Work order
Can you pull out each line of the data below that includes the word "subsection"?

The data
-- Opening Marker --

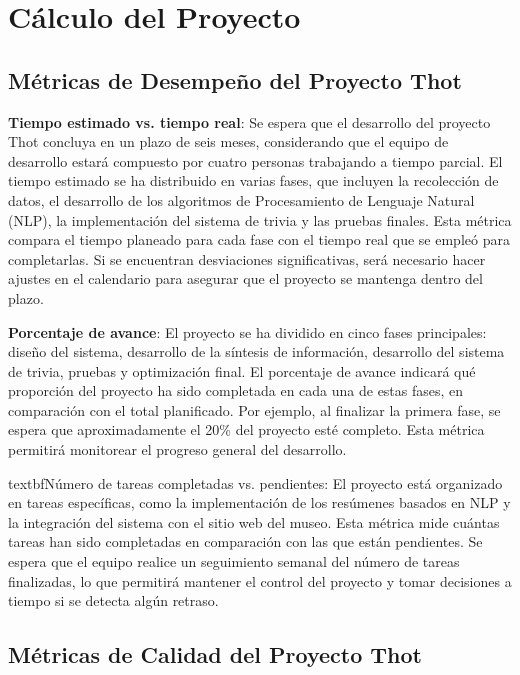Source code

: \documentclass{report}
\begin{document}
    \section{Cálculo del Proyecto}
    \subsection{Métricas de Desempeño del Proyecto Thot}

    \justify
    \textbf{Tiempo estimado vs. tiempo real}: Se espera que el desarrollo del proyecto Thot concluya en un plazo de seis meses, considerando que el equipo de desarrollo estará compuesto por cuatro personas trabajando a tiempo parcial. El tiempo estimado se ha distribuido en varias fases, que incluyen la recolección de datos, el desarrollo de los algoritmos de Procesamiento de Lenguaje Natural (NLP), la implementación del sistema de trivia y las pruebas finales. Esta métrica compara el tiempo planeado para cada fase con el tiempo real que se empleó para completarlas. Si se encuentran desviaciones significativas, será necesario hacer ajustes en el calendario para asegurar que el proyecto se mantenga dentro del plazo.

    \justify
    \textbf{Porcentaje de avance}: El proyecto se ha dividido en cinco fases principales: diseño del sistema, desarrollo de la síntesis de información, desarrollo del sistema de trivia, pruebas y optimización final. El porcentaje de avance indicará qué proporción del proyecto ha sido completada en cada una de estas fases, en comparación con el total planificado. Por ejemplo, al finalizar la primera fase, se espera que aproximadamente el 20\% del proyecto esté completo. Esta métrica permitirá monitorear el progreso general del desarrollo.

    \justify
    textbf{Número de tareas completadas vs. pendientes}: El proyecto está organizado en tareas específicas, como la implementación de los resúmenes basados en NLP y la integración del sistema con el sitio web del museo. Esta métrica mide cuántas tareas han sido completadas en comparación con las que están pendientes. Se espera que el equipo realice un seguimiento semanal del número de tareas finalizadas, lo que permitirá mantener el control del proyecto y tomar decisiones a tiempo si se detecta algún retraso.

    \subsection{Métricas de Calidad del Proyecto Thot}
\end{document}
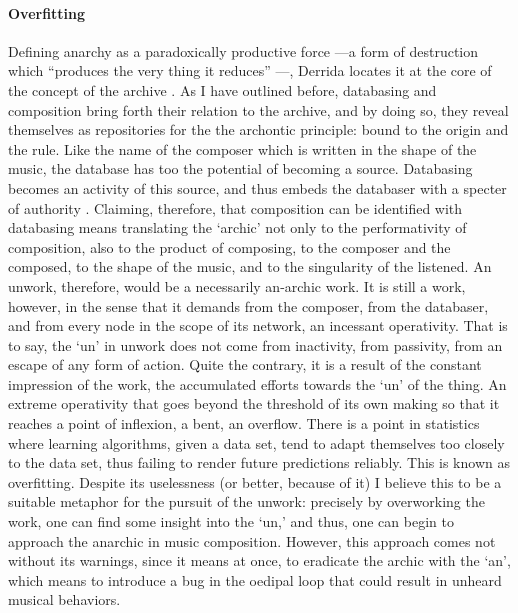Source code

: \paragraph{Overfitting}
Defining anarchy as a paradoxically productive force ---a form of destruction which ``produces the very thing it reduces'' \parencite{Der95:Arc}---, Derrida locates it at the core of the concept of the archive . As I have outlined before, databasing and composition bring forth their relation to the archive, and by doing so, they reveal themselves as repositories for the the archontic principle: bound to the origin and the rule. Like the name of the composer which is written in the shape of the music, the database has too the potential of becoming a source. Databasing becomes an activity of this source, and thus embeds the databaser with a specter of authority . Claiming, therefore, that composition can be identified with databasing means translating the `archic' not only to the performativity of composition, also to the product of composing, to the composer and the composed, to the shape of the music, and to the singularity of the listened. An unwork, therefore, would be a necessarily an-archic work. It is still a work, however, in the sense that it demands from the composer, from the databaser, and from every node in the scope of its network, an incessant operativity. That is to say, the `un' in unwork does not come from inactivity, from passivity, from an escape of any form of action. Quite the contrary, it is a result of the constant impression of the work, the accumulated efforts towards the `un' of the thing. An extreme operativity that goes beyond the threshold of its own making so that it reaches a point of inflexion, a bent, an overflow. There is a point in statistics where learning algorithms, given a data set, tend to adapt themselves too closely to the data set, thus failing to render future predictions reliably. This is known as overfitting. Despite its uselessness (or better, because of it) I believe this to be a suitable metaphor for the pursuit of the unwork: precisely by overworking the work, one can find some insight into the `un,' and thus, one can begin to approach the anarchic in music composition. However, this approach comes not without its warnings, since it means at once, to eradicate the archic with the `an', which means to introduce a bug in the oedipal loop that could result in unheard musical behaviors.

-- Closing Marker --

Answer to the exercise
    \subsection{Métricas de Desempeño del Proyecto Thot}
    \subsection{Métricas de Calidad del Proyecto Thot}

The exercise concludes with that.